Chronic obstructive pulmonary disease COPD is a systemic disease with predominant respiratory symptoms. Airflow obstruction has significant effects on cardiac function and gas exchange with systemic consequences. Various extra pulmonary effects include, Skeletal muscle wasting and cachexia, ischemic heart disease, heart failure including left sided heart failure, osteoporosis, Normocytic anemia, lung cancer, depression etc. Osteoporosis becomes more prevalent in COPD patients as the disease progresses. Present study is a case-control study that was conducted by department of Internal and pulmonary medicine. Patients diagnosed with COPD based on ATS guidelines and staged based on GOLD guidelines that were following as an outpatient in pulmonary clinic of SKIMS were selected for the study. Total of sixty patients of COPD were taken and were compared with one hundred twenty age and sex matched controls. In current study we found no significant correlation between osteoporosis and smoking, although smoking is clearly a risk factor for both osteoporosis and COPD.

Keywords

Osteoporosis; Chronic obstructive pulmonary disease; Smoking

Introduction

Chronic obstructive pulmonary disease COPD is a systemic disease with predominant respiratory symptoms. Airflow obstruction has significant effects on cardiac function and gas exchange with systemic consequences. A part from respiratory symptoms COPD is associated with number of extra pulmonary effects, which are as a direct result of various systemic inflammatory markers or worsening of the underlying comorbid conditions [1,2]. Various extra pulmonary effects include, Skeletal muscle wasting and cachexia [3,4], ischemic heart disease [3,5] heart failure including left sided heart failure [6], osteoporosis [7], Normocytic anaemia [8], lung cancer, depression [9] etc.

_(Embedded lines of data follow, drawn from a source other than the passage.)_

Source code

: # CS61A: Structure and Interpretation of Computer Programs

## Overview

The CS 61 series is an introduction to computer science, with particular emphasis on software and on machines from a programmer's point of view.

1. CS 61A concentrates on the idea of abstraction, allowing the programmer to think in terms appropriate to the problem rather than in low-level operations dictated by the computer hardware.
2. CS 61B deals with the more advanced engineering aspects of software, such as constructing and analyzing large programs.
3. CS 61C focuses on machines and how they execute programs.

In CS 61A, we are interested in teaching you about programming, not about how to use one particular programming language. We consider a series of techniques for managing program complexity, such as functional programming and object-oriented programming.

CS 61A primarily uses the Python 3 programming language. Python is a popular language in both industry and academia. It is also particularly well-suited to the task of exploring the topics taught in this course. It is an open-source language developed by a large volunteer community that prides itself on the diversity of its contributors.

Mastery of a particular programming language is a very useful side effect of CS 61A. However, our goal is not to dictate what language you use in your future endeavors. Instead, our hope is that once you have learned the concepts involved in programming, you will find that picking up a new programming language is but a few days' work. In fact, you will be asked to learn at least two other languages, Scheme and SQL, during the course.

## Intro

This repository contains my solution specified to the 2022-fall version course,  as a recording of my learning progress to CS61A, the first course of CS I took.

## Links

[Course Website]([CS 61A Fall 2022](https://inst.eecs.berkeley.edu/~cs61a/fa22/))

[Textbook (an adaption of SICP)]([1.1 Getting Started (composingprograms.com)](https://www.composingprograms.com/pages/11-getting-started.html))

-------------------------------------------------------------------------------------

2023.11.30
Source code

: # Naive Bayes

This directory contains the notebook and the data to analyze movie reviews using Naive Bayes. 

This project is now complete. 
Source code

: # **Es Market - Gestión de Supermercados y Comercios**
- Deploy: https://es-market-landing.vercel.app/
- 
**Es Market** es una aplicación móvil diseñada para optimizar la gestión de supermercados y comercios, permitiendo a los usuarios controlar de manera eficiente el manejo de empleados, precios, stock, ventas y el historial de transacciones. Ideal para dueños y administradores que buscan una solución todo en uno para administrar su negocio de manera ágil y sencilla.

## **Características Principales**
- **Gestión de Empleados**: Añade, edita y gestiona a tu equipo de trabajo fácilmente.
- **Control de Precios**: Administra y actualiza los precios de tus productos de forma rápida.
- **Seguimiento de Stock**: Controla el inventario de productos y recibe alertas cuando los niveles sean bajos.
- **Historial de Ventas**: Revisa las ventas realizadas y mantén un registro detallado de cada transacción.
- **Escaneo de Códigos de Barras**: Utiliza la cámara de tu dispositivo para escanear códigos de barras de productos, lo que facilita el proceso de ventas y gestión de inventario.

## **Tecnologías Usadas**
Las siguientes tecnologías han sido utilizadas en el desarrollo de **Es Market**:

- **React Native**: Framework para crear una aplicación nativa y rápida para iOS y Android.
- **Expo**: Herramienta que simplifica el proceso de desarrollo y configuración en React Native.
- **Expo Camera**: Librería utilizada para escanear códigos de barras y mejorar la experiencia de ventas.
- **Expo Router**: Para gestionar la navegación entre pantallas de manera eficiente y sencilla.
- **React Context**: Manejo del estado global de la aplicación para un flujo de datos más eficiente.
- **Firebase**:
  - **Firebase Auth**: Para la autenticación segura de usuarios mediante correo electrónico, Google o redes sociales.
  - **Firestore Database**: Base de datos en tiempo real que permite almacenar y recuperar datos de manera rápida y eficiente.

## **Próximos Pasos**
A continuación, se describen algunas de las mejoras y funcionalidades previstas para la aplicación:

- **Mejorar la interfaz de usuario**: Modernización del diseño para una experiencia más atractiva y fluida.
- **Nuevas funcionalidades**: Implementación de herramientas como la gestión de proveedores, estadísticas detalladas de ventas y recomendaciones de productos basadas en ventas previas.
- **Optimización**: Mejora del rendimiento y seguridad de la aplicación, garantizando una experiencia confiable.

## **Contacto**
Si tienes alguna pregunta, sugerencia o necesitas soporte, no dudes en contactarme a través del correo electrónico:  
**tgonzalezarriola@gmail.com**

Comorbid diseases potentiate the morbidity of COPD, leading to increased hospitalizations, mortality and healthcare costs [10]. Therefore comorbid conditions complicate the management of COPD and needs to be recognized early and managed.

Osteoporosis becomes more prevalent in COPD patients as the disease progresses [11]. Increase prevalence of osteoporosis in COPD patients can be explained based on the presence of various risk factors which are known to predispose osteoporosis like low body mass index, immobility due to decrease muscle mass and respiratory dysfunction, smoking, hypogonadisim steroid either systemic or inhalational [12].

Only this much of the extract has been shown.